-- WORK TO BE COMPLETED --
Copy everything in the records, character for character, except images.

-- PROVIDED INFORMATION --
■ ■ ■ ■ ■ ■ ■

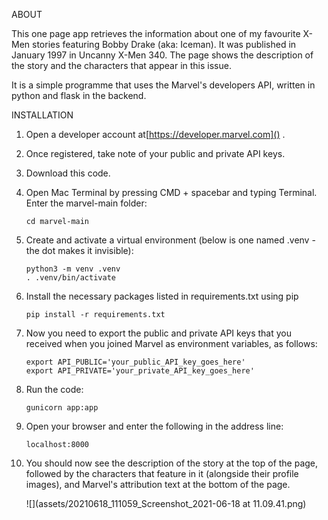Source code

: ABOUT

This one page app retrieves the information about one of my favourite X-Men stories featuring Bobby Drake (aka: Iceman). It was published in January 1997 in Uncanny X-Men 340. The page shows the description of the story and the characters that appear in this issue.

It is a simple programme that uses the Marvel's developers API, written in python and flask in the backend.

INSTALLATION

1. Open a developer account at[https://developer.marvel.com]() .
2. Once registered, take note of your public and private API keys.
3. Download this code.
4. Open Mac Terminal by pressing CMD + spacebar and typing Terminal. Enter the marvel-main folder:

   ```
   cd marvel-main
   ```
5. Create and activate a virtual environment (below is one named .venv - the dot makes it invisible):

   ```
   python3 -m venv .venv
   . .venv/bin/activate
   ```
6. Install the necessary packages listed in requirements.txt using pip

   ```
   pip install -r requirements.txt
   ```
7. Now you need to export the public and private API keys that you received when you joined Marvel as environment variables, as follows:

   ```
   export API_PUBLIC='your_public_API_key_goes_here'
   export API_PRIVATE='your_private_API_key_goes_here'
   ```
8. Run the code:

   ```
   gunicorn app:app
   ```
9. Open your browser and enter the following in the address line:

   ```
   localhost:8000
   ```
10. You should now see the description of the story at the top of the page, followed by the characters that feature in it (alongside their profile images), and Marvel's attribution text at the bottom of the page.


    ![](assets/20210618_111059_Screenshot_2021-06-18 at 11.09.41.png)
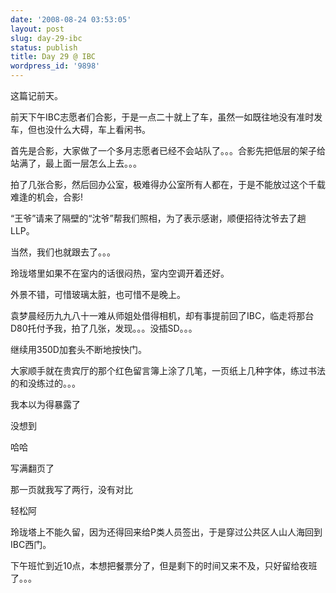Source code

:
 ```yaml
---
date: '2008-08-24 03:53:05'
layout: post
slug: day-29-ibc
status: publish
title: Day 29 @ IBC
wordpress_id: '9898'
---
```


这篇记前天。


  





  





前天下午IBC志愿者们合影，于是一点二十就上了车，虽然一如既往地没有准时发车，但也没什么大碍，车上看闲书。




  





首先是合影，大家做了一个多月志愿者已经不会站队了。。。合影先把低层的架子给站满了，最上面一层怎么上去。。。




  





拍了几张合影，然后回办公室，极难得办公室所有人都在，于是不能放过这个千载难逢的机会，合影!




  





“王爷”请来了隔壁的“沈爷”帮我们照相，为了表示感谢，顺便招待沈爷去了趟LLP。




当然，我们也就跟去了。。。




  





玲珑塔里如果不在室内的话很闷热，室内空调开着还好。




外景不错，可惜玻璃太脏，也可惜不是晚上。




袁梦晨经历九九八十一难从师姐处借得相机，却有事提前回了IBC，临走将那台D80托付予我，拍了几张，发现。。。没插SD。。。




继续用350D加套头不断地按快门。




  





大家顺手就在贵宾厅的那个红色留言簿上涂了几笔，一页纸上几种字体，练过书法的和没练过的。。。




我本以为得暴露了




没想到




哈哈




写满翻页了




那一页就我写了两行，没有对比




轻松阿




  





  





  





玲珑塔上不能久留，因为还得回来给P类人员签出，于是穿过公共区人山人海回到IBC西门。




  





下午班忙到近10点，本想把餐票分了，但是剩下的时间又来不及，只好留给夜班了。。。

■ ■ ■ ■ ■ ■ ■

-- RESULT BELOW --
Source code

: ABOUT

This one page app retrieves the information about one of my favourite X-Men stories featuring Bobby Drake (aka: Iceman). It was published in January 1997 in Uncanny X-Men 340. The page shows the description of the story and the characters that appear in this issue.

It is a simple programme that uses the Marvel's developers API, written in python and flask in the backend.

INSTALLATION

1. Open a developer account at[https://developer.marvel.com]() .
2. Once registered, take note of your public and private API keys.
3. Download this code.
4. Open Mac Terminal by pressing CMD + spacebar and typing Terminal. Enter the marvel-main folder:

   ```
   cd marvel-main
   ```
5. Create and activate a virtual environment (below is one named .venv - the dot makes it invisible):

   ```
   python3 -m venv .venv
   . .venv/bin/activate
   ```
6. Install the necessary packages listed in requirements.txt using pip

   ```
   pip install -r requirements.txt
   ```
7. Now you need to export the public and private API keys that you received when you joined Marvel as environment variables, as follows:

   ```
   export API_PUBLIC='your_public_API_key_goes_here'
   export API_PRIVATE='your_private_API_key_goes_here'
   ```
8. Run the code:

   ```
   gunicorn app:app
   ```
9. Open your browser and enter the following in the address line:

   ```
   localhost:8000
   ```
10. You should now see the description of the story at the top of the page, followed by the characters that feature in it (alongside their profile images), and Marvel's attribution text at the bottom of the page.


    ![](assets/20210618_111059_Screenshot_2021-06-18 at 11.09.41.png)
Source code

:
 ```yaml
---
date: '2008-08-24 03:53:05'
layout: post
slug: day-29-ibc
status: publish
title: Day 29 @ IBC
wordpress_id: '9898'
---
```


这篇记前天。


  





  





前天下午IBC志愿者们合影，于是一点二十就上了车，虽然一如既往地没有准时发车，但也没什么大碍，车上看闲书。




  





首先是合影，大家做了一个多月志愿者已经不会站队了。。。合影先把低层的架子给站满了，最上面一层怎么上去。。。




  





拍了几张合影，然后回办公室，极难得办公室所有人都在，于是不能放过这个千载难逢的机会，合影!




  





“王爷”请来了隔壁的“沈爷”帮我们照相，为了表示感谢，顺便招待沈爷去了趟LLP。




当然，我们也就跟去了。。。




  





玲珑塔里如果不在室内的话很闷热，室内空调开着还好。




外景不错，可惜玻璃太脏，也可惜不是晚上。




袁梦晨经历九九八十一难从师姐处借得相机，却有事提前回了IBC，临走将那台D80托付予我，拍了几张，发现。。。没插SD。。。




继续用350D加套头不断地按快门。




  





大家顺手就在贵宾厅的那个红色留言簿上涂了几笔，一页纸上几种字体，练过书法的和没练过的。。。




我本以为得暴露了




没想到




哈哈




写满翻页了




那一页就我写了两行，没有对比




轻松阿




  





  





  





玲珑塔上不能久留，因为还得回来给P类人员签出，于是穿过公共区人山人海回到IBC西门。




  





下午班忙到近10点，本想把餐票分了，但是剩下的时间又来不及，只好留给夜班了。。。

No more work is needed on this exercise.